Lubanga went on trial in 2009 accused of enlisting child soldiers under 15 and in 2012 was sentenced to a landmark 14 years behind bars.

He was greeted by about 100 supporters on his release from a jail in Kinshasa on Sunday, an AFP journalist saw.

Katanga arrived at the ICC in 2007 and was sentenced in 2014 to 12 years in prison for war crimes and crimes against humanity over a brutal attack by his forces on an Ituri village in 2003 in which some 200 people were killed.

Katanga's nephew Jeannot Malivo Kagaba and a local NGO both confirmed to AFP that he was released on Monday.

Now 42, Katanga, nicknamed Simba ("lion" in Swahili) for his ferocity, was promoted to brigadier general of the Congolese army in 2004 in exchange for his militia surrendering. He was then arrested by Congolese authorities in 2005.

In December 2015, Lubanga was transferred from the ICC prison to Kinshasa to serve out the rest of his sentence with Katanga.

The pair's release comes at a time of unrest in his native region of Ituri, in the Democratic Republic of Congo's volatile east.

Lubanga headed the ethnic Hema community of herders and traders in deadly clashes with Lendu people, mainly settled farmers, between 1999 to 2003.

The fighting overlapped with the Second Congo War of 1998-2003, a conflagration that brought more than half a dozen foreign armies on to the country's mineral-rich soil on rival sides.

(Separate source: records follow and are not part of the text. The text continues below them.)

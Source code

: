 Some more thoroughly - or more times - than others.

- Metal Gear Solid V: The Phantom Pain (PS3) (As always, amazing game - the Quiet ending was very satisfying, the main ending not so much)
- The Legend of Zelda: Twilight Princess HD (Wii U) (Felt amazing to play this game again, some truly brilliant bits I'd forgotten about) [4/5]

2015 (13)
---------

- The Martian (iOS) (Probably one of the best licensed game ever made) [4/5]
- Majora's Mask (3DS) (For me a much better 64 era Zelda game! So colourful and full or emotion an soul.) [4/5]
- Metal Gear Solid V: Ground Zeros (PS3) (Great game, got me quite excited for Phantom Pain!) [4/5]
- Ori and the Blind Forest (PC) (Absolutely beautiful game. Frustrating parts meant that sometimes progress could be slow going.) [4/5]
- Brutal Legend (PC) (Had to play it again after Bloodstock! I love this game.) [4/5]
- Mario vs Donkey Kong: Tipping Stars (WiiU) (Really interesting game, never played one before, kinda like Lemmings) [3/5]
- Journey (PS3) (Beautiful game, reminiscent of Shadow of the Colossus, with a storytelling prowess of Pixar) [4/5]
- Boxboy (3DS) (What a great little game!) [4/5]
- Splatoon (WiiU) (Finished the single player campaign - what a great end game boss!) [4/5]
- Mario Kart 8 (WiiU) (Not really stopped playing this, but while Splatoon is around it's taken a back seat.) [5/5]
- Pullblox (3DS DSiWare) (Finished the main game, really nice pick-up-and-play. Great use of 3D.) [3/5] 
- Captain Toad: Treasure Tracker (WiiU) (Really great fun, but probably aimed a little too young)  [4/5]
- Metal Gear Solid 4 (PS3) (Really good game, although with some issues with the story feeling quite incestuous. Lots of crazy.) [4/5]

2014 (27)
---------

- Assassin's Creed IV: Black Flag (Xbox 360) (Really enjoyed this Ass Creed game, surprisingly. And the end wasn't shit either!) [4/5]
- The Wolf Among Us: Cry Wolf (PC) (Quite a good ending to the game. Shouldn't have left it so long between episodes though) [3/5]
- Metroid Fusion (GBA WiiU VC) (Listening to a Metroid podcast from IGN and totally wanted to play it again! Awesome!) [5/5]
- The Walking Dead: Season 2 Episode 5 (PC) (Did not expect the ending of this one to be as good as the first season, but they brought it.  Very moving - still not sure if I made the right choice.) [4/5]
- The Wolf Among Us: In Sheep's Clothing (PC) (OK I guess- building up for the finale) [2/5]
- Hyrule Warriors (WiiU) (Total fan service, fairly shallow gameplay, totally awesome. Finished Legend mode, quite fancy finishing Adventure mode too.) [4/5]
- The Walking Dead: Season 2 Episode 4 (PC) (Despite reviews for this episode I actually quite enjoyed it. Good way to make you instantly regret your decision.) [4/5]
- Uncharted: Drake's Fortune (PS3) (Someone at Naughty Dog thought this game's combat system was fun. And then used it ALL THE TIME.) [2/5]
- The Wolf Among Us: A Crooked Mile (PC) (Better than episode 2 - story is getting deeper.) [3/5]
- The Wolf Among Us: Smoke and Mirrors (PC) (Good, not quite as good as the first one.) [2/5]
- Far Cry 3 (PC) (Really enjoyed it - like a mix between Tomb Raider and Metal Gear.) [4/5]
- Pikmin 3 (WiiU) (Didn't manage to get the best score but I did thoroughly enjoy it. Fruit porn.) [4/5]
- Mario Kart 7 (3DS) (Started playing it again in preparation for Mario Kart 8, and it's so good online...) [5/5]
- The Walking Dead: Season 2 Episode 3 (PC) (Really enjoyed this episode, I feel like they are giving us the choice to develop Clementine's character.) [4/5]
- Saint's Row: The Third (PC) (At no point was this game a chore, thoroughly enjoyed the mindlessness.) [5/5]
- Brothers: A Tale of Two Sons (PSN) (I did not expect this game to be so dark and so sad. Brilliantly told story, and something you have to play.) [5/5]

More than 700 civilians, mostly Hema, have been killed in Ituri since 2017.

Some UN officials have characterised these killings as a possible crime against humanity, blamed on an extremist militia, the Cooperative for the Development of the Congo (CODECO).

Government soldiers on Saturday said they had killed several militia members, including an aide to the CODECO chief.

Local sources said at least five civilians were killed on Friday, part of a total of several dozen in the territory of Djugu.

Displaced people continued Saturday to converge on a camp at Bunia, the chief town of the area. Some women reported being raped by militiamen, while a priest said he lost three of his fingers in a machete attack.